Approximately 62%, or 62,000, homeowners with mortgages saw their equity increase in the first quarter by 32.2% year over year, according to the latest Homeowner Equity Report (HER) from CoreLogic, a global property information, analytics and data-enabled solutions provider.
The 32.2% increase represents a collective equity gain of $3.8 trillion — or an average gain of $63,600 per borrower — since the first quarter of 2021, CoreLogic said.
Home prices on average grew around 20% year over year, the report said.
Homeowners in California, Hawaii, and Washington led the U.S. for annual equity increases in the first quarter, all gaining more than $100,000, the report said. Only 2% of homeowners with a mortgage remain underwater, a slight decline from the fourth quarter of 2021, it said.
“Price growth is the key ingredient for the creation of home equity wealth,” said Patrick Dodd, CoreLogic president & CEO. “Home prices were up by 20% in March compared to one year earlier in CoreLogic’s national Home Price Index. This has led to the largest one-year gain in average home equity wealth for owners and is expected to spur a record amount of home-improvement spending this year.”

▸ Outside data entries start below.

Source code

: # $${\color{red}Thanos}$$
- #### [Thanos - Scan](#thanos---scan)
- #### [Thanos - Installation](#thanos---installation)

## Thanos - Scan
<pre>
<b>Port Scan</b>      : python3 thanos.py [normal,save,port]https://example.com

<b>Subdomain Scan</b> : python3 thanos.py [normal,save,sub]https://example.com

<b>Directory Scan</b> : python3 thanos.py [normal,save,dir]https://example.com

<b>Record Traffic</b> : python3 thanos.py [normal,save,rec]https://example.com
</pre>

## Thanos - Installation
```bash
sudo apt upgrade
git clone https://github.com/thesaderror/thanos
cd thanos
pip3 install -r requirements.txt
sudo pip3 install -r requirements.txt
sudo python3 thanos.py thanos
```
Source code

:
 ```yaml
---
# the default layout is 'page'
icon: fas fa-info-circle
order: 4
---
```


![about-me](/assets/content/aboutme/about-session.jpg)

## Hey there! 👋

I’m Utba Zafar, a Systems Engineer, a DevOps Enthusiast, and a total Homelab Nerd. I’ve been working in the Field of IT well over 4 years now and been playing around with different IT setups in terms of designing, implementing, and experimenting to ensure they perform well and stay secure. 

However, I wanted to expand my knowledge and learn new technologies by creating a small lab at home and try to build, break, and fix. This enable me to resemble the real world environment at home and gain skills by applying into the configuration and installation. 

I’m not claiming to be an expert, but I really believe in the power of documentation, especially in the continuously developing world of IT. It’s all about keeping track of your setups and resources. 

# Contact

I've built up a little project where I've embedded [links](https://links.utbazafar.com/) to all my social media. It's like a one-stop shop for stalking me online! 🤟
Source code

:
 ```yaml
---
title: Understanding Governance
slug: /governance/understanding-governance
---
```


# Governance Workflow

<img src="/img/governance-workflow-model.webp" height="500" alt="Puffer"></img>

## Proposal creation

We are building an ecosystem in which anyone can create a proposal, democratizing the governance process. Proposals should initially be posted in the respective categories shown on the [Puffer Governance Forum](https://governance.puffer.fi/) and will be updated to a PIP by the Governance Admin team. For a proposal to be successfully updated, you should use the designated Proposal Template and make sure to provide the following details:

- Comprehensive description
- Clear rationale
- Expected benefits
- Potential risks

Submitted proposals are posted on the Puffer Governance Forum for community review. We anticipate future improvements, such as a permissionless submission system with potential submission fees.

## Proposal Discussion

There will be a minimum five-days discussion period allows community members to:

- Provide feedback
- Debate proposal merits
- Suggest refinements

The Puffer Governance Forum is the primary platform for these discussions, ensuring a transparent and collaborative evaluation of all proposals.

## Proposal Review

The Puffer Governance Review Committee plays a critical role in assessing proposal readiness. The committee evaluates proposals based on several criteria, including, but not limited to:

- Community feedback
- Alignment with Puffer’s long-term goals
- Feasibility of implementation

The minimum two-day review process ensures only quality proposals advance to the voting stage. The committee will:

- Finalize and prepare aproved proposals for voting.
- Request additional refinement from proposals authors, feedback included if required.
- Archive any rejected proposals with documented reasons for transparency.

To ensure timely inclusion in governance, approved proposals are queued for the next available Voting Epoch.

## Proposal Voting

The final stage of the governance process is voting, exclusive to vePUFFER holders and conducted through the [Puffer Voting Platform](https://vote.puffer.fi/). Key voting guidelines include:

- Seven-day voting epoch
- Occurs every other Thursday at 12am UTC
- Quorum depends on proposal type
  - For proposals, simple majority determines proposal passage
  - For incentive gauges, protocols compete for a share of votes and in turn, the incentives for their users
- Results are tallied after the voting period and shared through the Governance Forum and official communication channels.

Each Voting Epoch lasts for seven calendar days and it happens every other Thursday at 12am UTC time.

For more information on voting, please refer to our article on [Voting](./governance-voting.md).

Negative equity, also referred to as mortgages that are underwater or upside-down, applies to borrowers who owe more on their mortgages than their homes are currently worth. As of the first quarter of 2022, the changes in negative equity were:
- Quarterly change: From the fourth quarter of 2021 to the first quarter of 2022, the total number of mortgaged homes in negative equity decreased by 5.3% to 1.1 million homes, or 2% of all mortgaged properties.
- Annual change: In the first quarter of 2021, 1.4 million homes, or 2.6% of all mortgaged properties, were in negative equity. This number decreased by 23%, or approximately 300,000 properties, in the first quarter of 2022.
Because home equity is affected by home-price changes, borrowers with equity positions near (+/- 5%) the negative equity cutoff are most likely to move out of or into negative equity as prices change. Looking at the first quarter of 2022 book of mortgages, CoreLogic said, if home prices increase by 5%, 130,000 homes would regain equity; if home prices decline by 5%, 167,000 properties would fall underwater.
CoreLogic said the amount of equity for each property is determined by comparing the estimated current value of the property against the mortgage debt outstanding (MDO). If the MDO is greater than the estimated value, then the property is determined to be in a negative equity position; if the estimated value is greater than the MDO, then the property is determined to be in a positive equity position, it said.
CoreLogic said it uses public record data as the source of the MDO, which includes more than 50 million first- and second-mortgage liens and is adjusted for amortization and home equity utilization in order to capture the true level of MDO for each property. Only data for mortgaged residential properties that have a current estimated value are included, it said.
CoreLogic is a global property information, analytics, and data-enabled solutions provider. Headquartered in Irvine, Calif., CoreLogic operates in North America, Western Europe and Asia Pacific.